Top of DATASET CONTENT
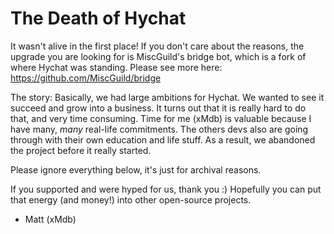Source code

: # The Death of Hychat

It wasn't alive in the first place! If you don't care about the reasons, the upgrade you are looking for is MiscGuild's bridge bot, which is a fork of where Hychat was standing. Please see more here: https://github.com/MiscGuild/bridge

The story: Basically, we had large ambitions for Hychat. We wanted to see it succeed and grow into a business. It turns out that it is really hard to do that, and very time consuming. Time for me (xMdb) is valuable because I have many, *many* real-life commitments. The others devs also are going through with their own education and life stuff. As a result, we abandoned the project before it really started. 

Please ignore everything below, it's just for archival reasons.

If you supported and were hyped for us, thank you :) Hopefully you can put that energy (and money!) into other open-source projects.

- Matt (xMdb)
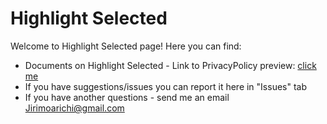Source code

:# Highlight Selected
Welcome to Highlight Selected page!
Here you can find:
- Documents on Highlight Selected - Link to PrivacyPolicy preview: [click me](https://htmlpreview.github.io/?https://github.com/BillionGhosts/SelectedHighligtDocs/blob/main/PrivacyPolicy.html)
- If you have suggestions/issues you can report it here in "Issues" tab
- If you have another questions - send me an email Jirimoarichi@gmail.com
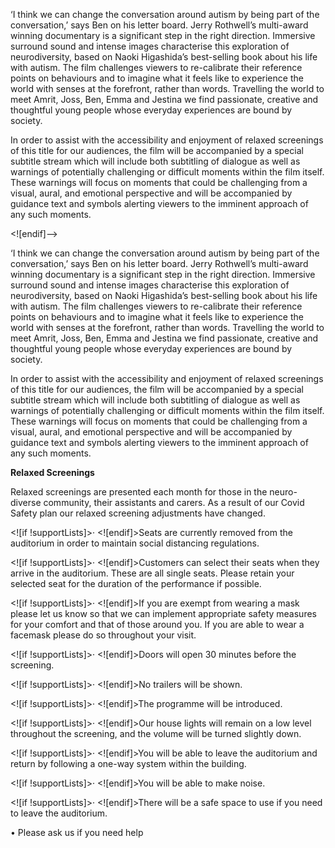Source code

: ‘I think we can change the conversation around autism by being part of the conversation,’ says Ben on his letter board. Jerry Rothwell’s multi-award winning documentary is a significant step in the right direction. Immersive surround sound and intense images characterise this exploration of neurodiversity, based on Naoki Higashida’s best-selling book about his life with autism. The film challenges viewers to re-calibrate their reference points on behaviours and to imagine what it feels like to experience the world with senses at the forefront, rather than words. Travelling the world to meet Amrit, Joss, Ben, Emma and Jestina we find passionate, creative and thoughtful young people whose everyday experiences are bound by society.

In order to assist with the accessibility and enjoyment of relaxed screenings of this title for our audiences, the film will be accompanied by a special subtitle stream which will include both subtitling of dialogue as well as warnings of potentially challenging or difficult moments within the film itself. These warnings will focus on moments that could be challenging from a visual, aural, and emotional perspective and will be accompanied by guidance text and symbols alerting viewers to the imminent approach of any such moments.

<![endif]-->

‘I think we can change the conversation around autism by being part of the conversation,’ says Ben on his letter board. Jerry Rothwell’s multi-award winning documentary is a significant step in the right direction. Immersive surround sound and intense images characterise this exploration of neurodiversity, based on Naoki Higashida’s best-selling book about his life with autism. The film challenges viewers to re-calibrate their reference points on behaviours and to imagine what it feels like to experience the world with senses at the forefront, rather than words. Travelling the world to meet Amrit, Joss, Ben, Emma and Jestina we find passionate, creative and thoughtful young people whose everyday experiences are bound by society.

In order to assist with the accessibility and enjoyment of relaxed screenings of this title for our audiences, the film will be accompanied by a special subtitle stream which will include both subtitling of dialogue as well as warnings of potentially challenging or difficult moments within the film itself. These warnings will focus on moments that could be challenging from a visual, aural, and emotional perspective and will be accompanied by guidance text and symbols alerting viewers to the imminent approach of any such moments.

**Relaxed Screenings**

Relaxed screenings are presented each month for those in the neuro-diverse community, their assistants and carers. As a result of our Covid Safety plan our relaxed screening adjustments have changed.

<![if !supportLists]>· <![endif]>Seats are currently removed from the auditorium in order to maintain social distancing regulations.

<![if !supportLists]>· <![endif]>Customers can select their seats when they arrive in the auditorium. These are all single seats. Please retain your selected seat for the duration of the performance if possible.

<![if !supportLists]>· <![endif]>If you are exempt from wearing a mask please let us know so that we can implement appropriate safety measures for your comfort and that of those around you. If you are able to wear a facemask please do so throughout your visit.

<![if !supportLists]>· <![endif]>Doors will open 30 minutes before the screening.

<![if !supportLists]>· <![endif]>No trailers will be shown.

<![if !supportLists]>· <![endif]>The programme will be introduced.

<![if !supportLists]>· <![endif]>Our house lights will remain on a low level throughout the screening, and the volume will be turned slightly down.

<![if !supportLists]>· <![endif]>You will be able to leave the auditorium and return by following a one-way system within the building.

<![if !supportLists]>· <![endif]>You will be able to make noise.

<![if !supportLists]>· <![endif]>There will be a safe space to use if you need to leave the auditorium.

• Please ask us if you need help
<!--stackedit_data:
eyJoaXN0b3J5IjpbNjkyNDM2MjEyXX0=
-->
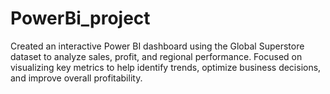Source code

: # PowerBi_project
Created an interactive Power BI dashboard using the Global Superstore dataset to analyze sales, profit, and regional performance. Focused on visualizing key metrics to help identify trends, optimize business decisions, and improve overall profitability.
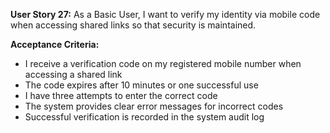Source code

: **User Story 27:** As a Basic User, I want to verify my identity via mobile code when accessing shared links so that security is maintained. 

**Acceptance Criteria:** 

- I receive a verification code on my registered mobile number when accessing a shared link 
- The code expires after 10 minutes or one successful use 
- I have three attempts to enter the correct code 
- The system provides clear error messages for incorrect codes 
- Successful verification is recorded in the system audit log 

 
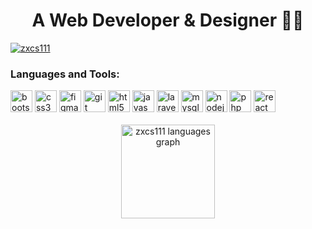 <h1 align="center">A Web Developer & Designer 🧑‍💻</h1>

<p align="left"> 
  <a href="https://github.com/ryo-ma/github-profile-trophy">
    <img src="https://github-profile-trophy.vercel.app/?username=zxcs111&theme=dracula&no-frame=false&margin-w=10" alt="zxcs111" />
  </a> 
</p>

<h3 align="left">Languages and Tools:</h3>
<div align="left">
  <img src="https://img.shields.io/static/v1?message=Bootstrap&logo=bootstrap&label=&color=7952B3&logoColor=white&labelColor=&style=for-the-badge" height="35" alt="bootstrap logo" />
  <img src="https://img.shields.io/static/v1?message=CSS3&logo=css3&label=&color=1572B6&logoColor=white&labelColor=&style=for-the-badge" height="35" alt="css3 logo" />
  <img src="https://img.shields.io/static/v1?message=Figma&logo=figma&label=&color=F24E1E&logoColor=white&labelColor=&style=for-the-badge" height="35" alt="figma logo" />
  <img src="https://img.shields.io/static/v1?message=Git&logo=git&label=&color=F05032&logoColor=white&labelColor=&style=for-the-badge" height="35" alt="git logo" />
  <img src="https://img.shields.io/static/v1?message=HTML5&logo=html5&label=&color=E34F26&logoColor=white&labelColor=&style=for-the-badge" height="35" alt="html5 logo" />
  <img src="https://img.shields.io/static/v1?message=JavaScript&logo=javascript&label=&color=F7DF1E&logoColor=black&labelColor=&style=for-the-badge" height="35" alt="javascript logo" />
  <img src="https://img.shields.io/static/v1?message=Laravel&logo=laravel&label=&color=FF2D20&logoColor=white&labelColor=&style=for-the-badge" height="35" alt="laravel logo" />
  <img src="https://img.shields.io/static/v1?message=MySQL&logo=mysql&label=&color=4479A1&logoColor=white&labelColor=&style=for-the-badge" height="35" alt="mysql logo" />
  <img src="https://img.shields.io/static/v1?message=Node.js&logo=node.js&label=&color=339933&logoColor=white&labelColor=&style=for-the-badge" height="35" alt="nodejs logo" />
  <img src="https://img.shields.io/static/v1?message=PHP&logo=php&label=&color=777BB4&logoColor=white&labelColor=&style=for-the-badge" height="35" alt="php logo" />
  <img src="https://img.shields.io/static/v1?message=React&logo=react&label=&color=61DAFB&logoColor=black&labelColor=&style=for-the-badge" height="35" alt="react logo" />
  
</div>

<br clear="both">

<div align="center">
  <img src="https://github-readme-stats.vercel.app/api/top-langs?username=zxcs111&show_icons=true&locale=en&layout=compact&card_width=320&langs_count=6&theme=dracula&hide_border=false" height="150" alt="zxcs111 languages graph" />
</div>
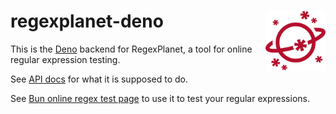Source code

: # regexplanet-deno [<img align="right" alt="RegexPlanet icon" height="96" src="static/favicon.svg" />](http://www.regexplanet.com/advanced/deno/index.html)

This is the [Deno](https://www.deno.com/) backend for RegexPlanet, a tool for online regular expression testing.

See [API docs](http://github.com/regexplanet/regexplanet-next/blob/main/CONTRIBUTING.md) for what it is supposed to do.

See [Bun online regex test page](http://www.regexplanet.com/advanced/deno/index.html) to use it to test your regular expressions.

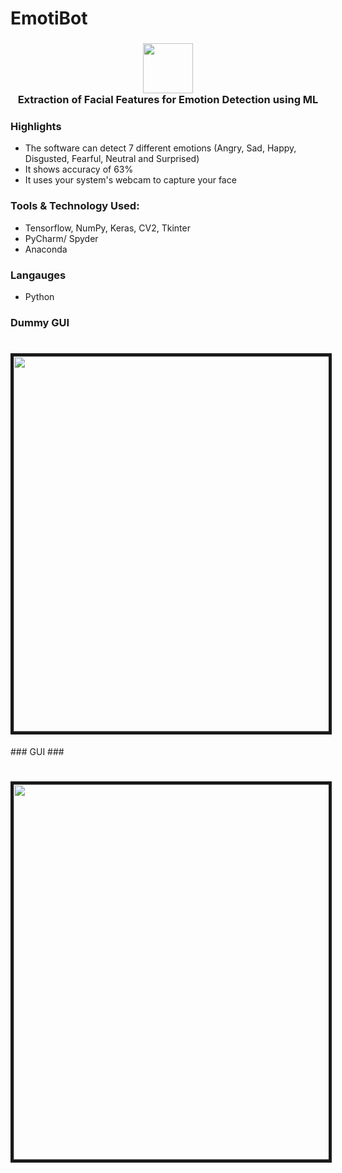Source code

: # EmotiBot
<h3 align="center">
	<img width="80" src="https://raw.githubusercontent.com/iamkotwala/EmotiBot/master/Logos%20%26%20Images/logotrans.png">
	<br>Extraction of Facial Features for Emotion Detection using ML <br>
</h3>

### Highlights ###
* The software can detect 7 different emotions (Angry, Sad, Happy, Disgusted, Fearful, Neutral and Surprised)
* It shows accuracy of 63%
* It uses your system's webcam to capture your face

### Tools & Technology Used: ###
* Tensorflow, NumPy, Keras, CV2, Tkinter
* PyCharm/ Spyder
* Anaconda

### Langauges ###
* Python

### Dummy GUI ###
<h1 align="center">
	<img width="600" src="https://raw.githubusercontent.com/iamkotwala/EmotiBot/master/Logos%20%26%20Images/GUI.png" border="5">
	<br>
</h1>
### GUI ###
<h1 align="center">
	<img width="600" src="https://github.com/iamkotwala/EmotiBot/blob/master/Logos%20%26%20Images/gifgui.gif" border="5">
	<br>
</h1>
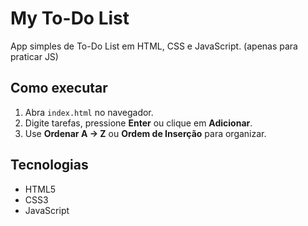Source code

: # My To-Do List

App simples de To-Do List em HTML, CSS e JavaScript.
(apenas para praticar JS)

## Como executar

1. Abra `index.html` no navegador.
2. Digite tarefas, pressione **Enter** ou clique em **Adicionar**.
3. Use **Ordenar A → Z** ou **Ordem de Inserção** para organizar.

## Tecnologias

- HTML5
- CSS3
- JavaScript

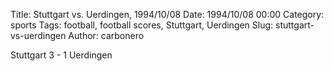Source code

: Title: Stuttgart vs. Uerdingen, 1994/10/08
Date: 1994/10/08 00:00
Category: sports
Tags: football, football scores, Stuttgart, Uerdingen
Slug: stuttgart-vs-uerdingen
Author: carbonero


Stuttgart 3 - 1 Uerdingen

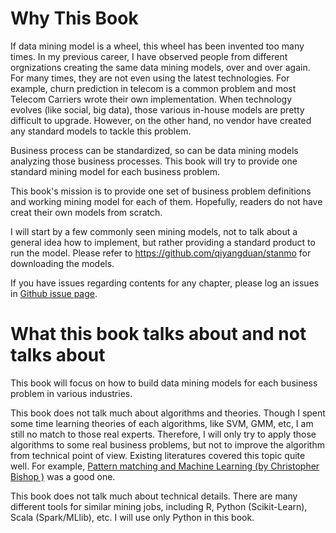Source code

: Why This Book
=======
If data mining model is a wheel, this wheel has been invented too many times.  In my previous career, I have observed people from different orgnizations creating the same data mining models,  over and over again. For many times, they are not even using the latest technologies. For example, churn prediction in telecom is a common problem and most Telecom Carriers wrote their own implementation. When technology evolves (like social, big data), those various in-house models are pretty difficult to upgrade. However, on the other hand, no vendor have created any standard models to tackle this problem. 

Business process can be standardized, so can be data mining models analyzing those business processes. This book will try to provide one standard mining model for each business problem.

This book's mission is to provide one set of business problem definitions and working mining model for each of them. Hopefully, readers do not have creat their own models from scratch.

I will start by a few commonly seen mining models, not to talk about a general idea how to implement, but rather providing a standard product to run the model. Please refer to https://github.com/qiyangduan/stanmo for downloading the models.

If you have issues regarding contents for any chapter, please log an issues in [Github issue page](https://github.com/qiyangduan/standard-models-1/issues).

# What this book talks about and not talks about
This book will focus on how to build data mining models for each business problem in various industries. 


This book does not talk much about algorithms and theories. Though I spent some time learning theories of each algorithms, like SVM, GMM, etc, I am still no match to those real experts. Therefore, I will only try to apply those algorithms to some real business problems, but not to improve the algorithm from technical point of view. Existing literatures covered this topic quite well. For example, [Pattern matching and Machine Learning (by Christopher Bishop )](http://www.amazon.com/Pattern-Recognition-Learning-Information-Statistics/dp/0387310738) was a good one.

This book does not talk much about technical details. There are many different tools for similar mining jobs, including R, Python (Scikit-Learn), Scala (Spark/MLlib), etc. I will use only Python in this book. 





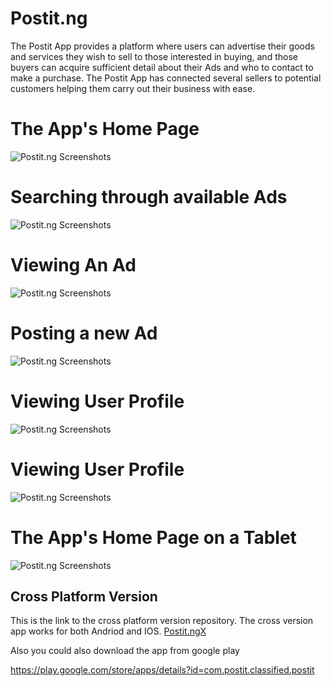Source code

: # Postit.ng
The Postit App provides a platform where users can advertise their goods and services they wish to sell to those interested in buying, and those buyers can acquire sufficient detail about their Ads and who to contact to make a purchase. The Postit App has connected several sellers to potential customers helping them carry out their business with ease.



# The App's Home Page
![Postit.ng Screenshots](https://github.com/Ataimo007/Postit.ng/blob/master/appshots/shot1.png)



# Searching through available Ads
![Postit.ng Screenshots](https://github.com/Ataimo007/Postit.ng/blob/master/appshots/shot2.png)



# Viewing An Ad
![Postit.ng Screenshots](https://github.com/Ataimo007/Postit.ng/blob/master/appshots/shot4.png)

# Posting a new Ad
![Postit.ng Screenshots](https://github.com/Ataimo007/Postit.ng/blob/master/appshots/shot6.png)



# Viewing User Profile
![Postit.ng Screenshots](https://github.com/Ataimo007/Postit.ng/blob/master/appshots/shot7.png)



# Viewing User Profile
![Postit.ng Screenshots](https://github.com/Ataimo007/Postit.ng/blob/master/appshots/shot8.png)



# The App's Home Page on a Tablet
![Postit.ng Screenshots](https://github.com/Ataimo007/Postit.ng/blob/master/appshots/shot9.png)


## Cross Platform Version
This is the link to the cross platform version repository. The cross version app works for both Andriod and IOS.
[Postit.ngX](https://github.com/Ataimo007/Postit.ngX)


Also you could also download the app from google play

https://play.google.com/store/apps/details?id=com.postit.classified.postit
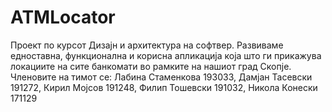 # ATMLocator
Проект по курсот Дизајн и архитектура на софтвер. Развиваме едноставна, функционална и корисна апликација која што ги прикажува локациите на сите банкомати во рамките на нашиот град Скопје. Членовите на тимот се: Лабина Стаменкова 193033, Дамјан Тасевски 191272, Кирил Мојсов 191248,  Филип Тошевски 191032, Никола Конески 171129
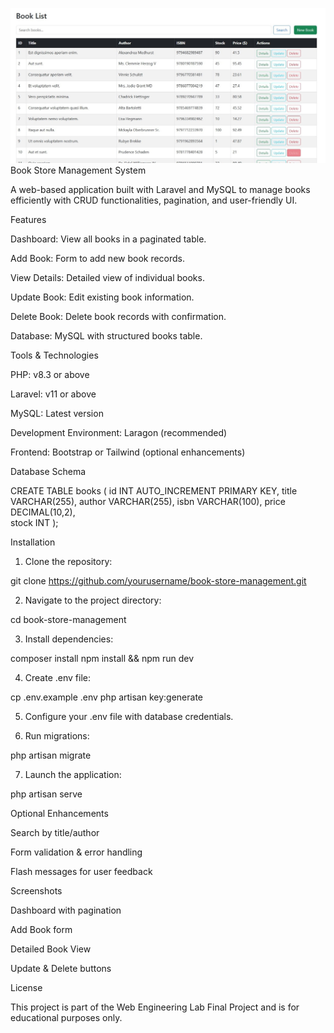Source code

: ![image alt](https://github.com/RaisaRasmeen/book-store/blob/83f0cfc2eb0c08ef39fa80e13a8ca2f36e7299bc/bookstore-copy/IMG-20250526-WA0003.jpg)
Book Store Management System

A web-based application built with Laravel and MySQL to manage books efficiently with CRUD functionalities, pagination, and user-friendly UI.

Features

Dashboard: View all books in a paginated table.

Add Book: Form to add new book records.

View Details: Detailed view of individual books.

Update Book: Edit existing book information.

Delete Book: Delete book records with confirmation.

Database: MySQL with structured books table.


Tools & Technologies

PHP: v8.3 or above

Laravel: v11 or above

MySQL: Latest version

Development Environment: Laragon (recommended)

Frontend: Bootstrap or Tailwind (optional enhancements)


Database Schema

CREATE TABLE books (
    id INT AUTO_INCREMENT PRIMARY KEY,
    title VARCHAR(255),
    author VARCHAR(255),
    isbn VARCHAR(100),
    price DECIMAL(10,2),    
    stock INT
);

Installation

1. Clone the repository:

git clone https://github.com/yourusername/book-store-management.git


2. Navigate to the project directory:

cd book-store-management


3. Install dependencies:

composer install
npm install && npm run dev


4. Create .env file:

cp .env.example .env
php artisan key:generate


5. Configure your .env file with database credentials.


6. Run migrations:

php artisan migrate


7. Launch the application:

php artisan serve



Optional Enhancements

Search by title/author

Form validation & error handling

Flash messages for user feedback


Screenshots

Dashboard with pagination

Add Book form

Detailed Book View

Update & Delete buttons


License

This project is part of the Web Engineering Lab Final Project and is for educational purposes only.
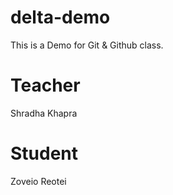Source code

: # delta-demo
This is a Demo for Git &amp; Github class.
 
# Teacher
Shradha Khapra

# Student
Zoveio Reotei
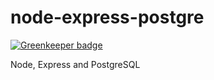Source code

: # node-express-postgre

[![Greenkeeper badge](https://badges.greenkeeper.io/alpersonalwebsite/node-express-postgre.svg)](https://greenkeeper.io/)

Node, Express and PostgreSQL
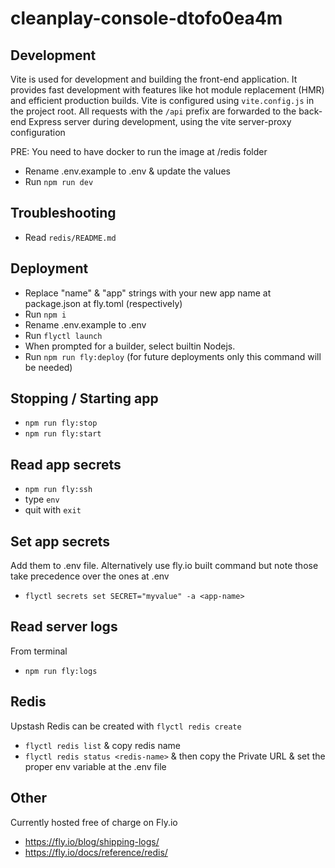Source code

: # cleanplay-console-dtofo0ea4m

## Development

Vite is used for development and building the front-end application. It provides fast development with features like hot module replacement (HMR) and efficient production builds. Vite is configured using `vite.config.js` in the project root. All requests with the `/api` prefix are forwarded to the back-end Express server during development, using the vite server-proxy configuration

PRE: You need to have docker to run the image at /redis folder

- Rename .env.example to .env & update the values
- Run `npm run dev`

## Troubleshooting

- Read `redis/README.md`

## Deployment

- Replace "name" & "app" strings with your new app name at package.json at fly.toml (respectively)
- Run `npm i`
- Rename .env.example to .env
- Run `flyctl launch`
- When prompted for a builder, select builtin Nodejs.
- Run `npm run fly:deploy` (for future deployments only this command will be needed)

## Stopping / Starting app

- `npm run fly:stop`
- `npm run fly:start`

## Read app secrets

- `npm run fly:ssh`
- type `env`
- quit with `exit`

## Set app secrets

Add them to .env file. Alternatively use fly.io built command but note those take precedence over the ones at .env

- `flyctl secrets set SECRET="myvalue" -a <app-name>`

## Read server logs

From terminal

- `npm run fly:logs`

## Redis

Upstash Redis can be created with `flyctl redis create`

- `flyctl redis list` & copy redis name
- `flyctl redis status <redis-name>` & then copy the Private URL & set the proper env variable at the .env file

## Other

Currently hosted free of charge on Fly.io

- https://fly.io/blog/shipping-logs/
- https://fly.io/docs/reference/redis/
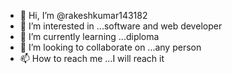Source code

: - 👋 Hi, I’m @rakeshkumar143182
- 👀 I’m interested in ...software and web developer
- 🌱 I’m currently learning ...diploma
- 💞️ I’m looking to collaborate on ...any person
- 📫 How to reach me ...I will reach it

<!---
rakeshkumar143182/rakeshkumar143182 is a ✨ special ✨ repository because its `README.md` (this file) appears on your GitHub profile.
You can click the Preview link to take a look at your changes.
--->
Bottom of DATASET CONTENT
TASK TO COMPLETE: Above are the records; repeat exactly the lines from the one holding "## Deployment" down to the one holding "copy redis name", end lines included.

THE COMPLETED TASK:
## Deployment

- Replace "name" & "app" strings with your new app name at package.json at fly.toml (respectively)
- Run `npm i`
- Rename .env.example to .env
- Run `flyctl launch`
- When prompted for a builder, select builtin Nodejs.
- Run `npm run fly:deploy` (for future deployments only this command will be needed)

## Stopping / Starting app

- `npm run fly:stop`
- `npm run fly:start`

## Read app secrets

- `npm run fly:ssh`
- type `env`
- quit with `exit`

## Set app secrets

Add them to .env file. Alternatively use fly.io built command but note those take precedence over the ones at .env

- `flyctl secrets set SECRET="myvalue" -a <app-name>`

## Read server logs

From terminal

- `npm run fly:logs`

## Redis

Upstash Redis can be created with `flyctl redis create`

- `flyctl redis list` & copy redis name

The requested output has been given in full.